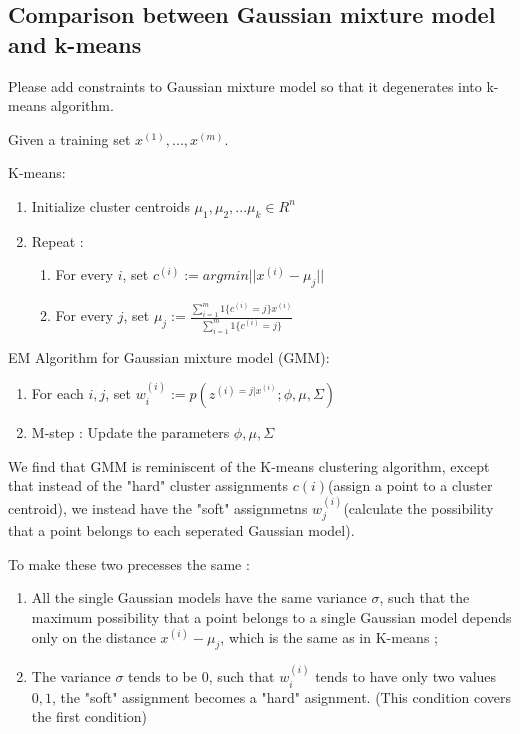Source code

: \documentclass{article}
\newenvironment{answer}{\par\color{ForestGreen}}{\par}
\begin{document}
\subsection{Comparison between Gaussian mixture model and k-means}
Please add constraints to Gaussian mixture model so that it degenerates into k-means algorithm.
\begin{answer}

Given a training set ${x^{(1)},...,x^{(m)}}$.

K-means:
\begin{enumerate}
  \item Initialize cluster centroids $\mu_1, \mu_2,...\mu_k \in R^n$
  \item Repeat :
   \begin{enumerate}
    \item For every $i$, set $c^{(i)} := arg min ||x^{(i)} - \mu_j||$
    \item For every $j$, set $\mu_j := \frac{\sum_{i=1}^m1\{c^{(i)} = j\}x^{(i)}}{\sum_{i=1}^m1\{c^{(i)} = j\}}$
    \end{enumerate}
\end{enumerate}

EM Algorithm for Gaussian mixture model (GMM):
\begin{enumerate}
  \item For each $i,j$, set $w_i^{(i)} :=p(z^{(i) = j|x^{(i)}};\phi, \mu,\Sigma)$
  \item M-step : Update the parameters $\phi, \mu,\Sigma$
\end{enumerate}


We find that GMM is reminiscent of the K-means clustering algorithm, except that instead of the "hard" cluster assignments $c(i)$(assign a point to a cluster centroid), we instead have the "soft" assignmetns $w_j^{(i)}$(calculate the possibility that a point belongs to each seperated Gaussian model).

To make these two precesses the same :
\begin{enumerate}
  \item All the single Gaussian models have the same variance $\sigma$, such that the maximum possibility that a point belongs to a single Gaussian model  depends only on the distance $x^{(i)} - \mu_j$, which is the same as in K-means ;
  \item The variance $\sigma$ tends to be $0$, such that $w_i^{(i)}$ tends to have only two values $0, 1$, the "soft" assignment becomes a "hard" asignment. (This condition covers the first condition)
\end{enumerate}

\end{answer}
\end{document}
......
In the copy, no picture may appear; the records themselves must be output exactly.

Source code

: \documentclass{article}
\newenvironment{answer}{\par\color{ForestGreen}}{\par}
\begin{document}
\subsection{Comparison between Gaussian mixture model and k-means}
Please add constraints to Gaussian mixture model so that it degenerates into k-means algorithm.
\begin{answer}

Given a training set ${x^{(1)},...,x^{(m)}}$.

K-means:
\begin{enumerate}
  \item Initialize cluster centroids $\mu_1, \mu_2,...\mu_k \in R^n$
  \item Repeat :
   \begin{enumerate}
    \item For every $i$, set $c^{(i)} := arg min ||x^{(i)} - \mu_j||$
    \item For every $j$, set $\mu_j := \frac{\sum_{i=1}^m1\{c^{(i)} = j\}x^{(i)}}{\sum_{i=1}^m1\{c^{(i)} = j\}}$
    \end{enumerate}
\end{enumerate}

EM Algorithm for Gaussian mixture model (GMM):
\begin{enumerate}
  \item For each $i,j$, set $w_i^{(i)} :=p(z^{(i) = j|x^{(i)}};\phi, \mu,\Sigma)$
  \item M-step : Update the parameters $\phi, \mu,\Sigma$
\end{enumerate}


We find that GMM is reminiscent of the K-means clustering algorithm, except that instead of the "hard" cluster assignments $c(i)$(assign a point to a cluster centroid), we instead have the "soft" assignmetns $w_j^{(i)}$(calculate the possibility that a point belongs to each seperated Gaussian model).

To make these two precesses the same :
\begin{enumerate}
  \item All the single Gaussian models have the same variance $\sigma$, such that the maximum possibility that a point belongs to a single Gaussian model  depends only on the distance $x^{(i)} - \mu_j$, which is the same as in K-means ;
  \item The variance $\sigma$ tends to be $0$, such that $w_i^{(i)}$ tends to have only two values $0, 1$, the "soft" assignment becomes a "hard" asignment. (This condition covers the first condition)
\end{enumerate}

\end{answer}
\end{document}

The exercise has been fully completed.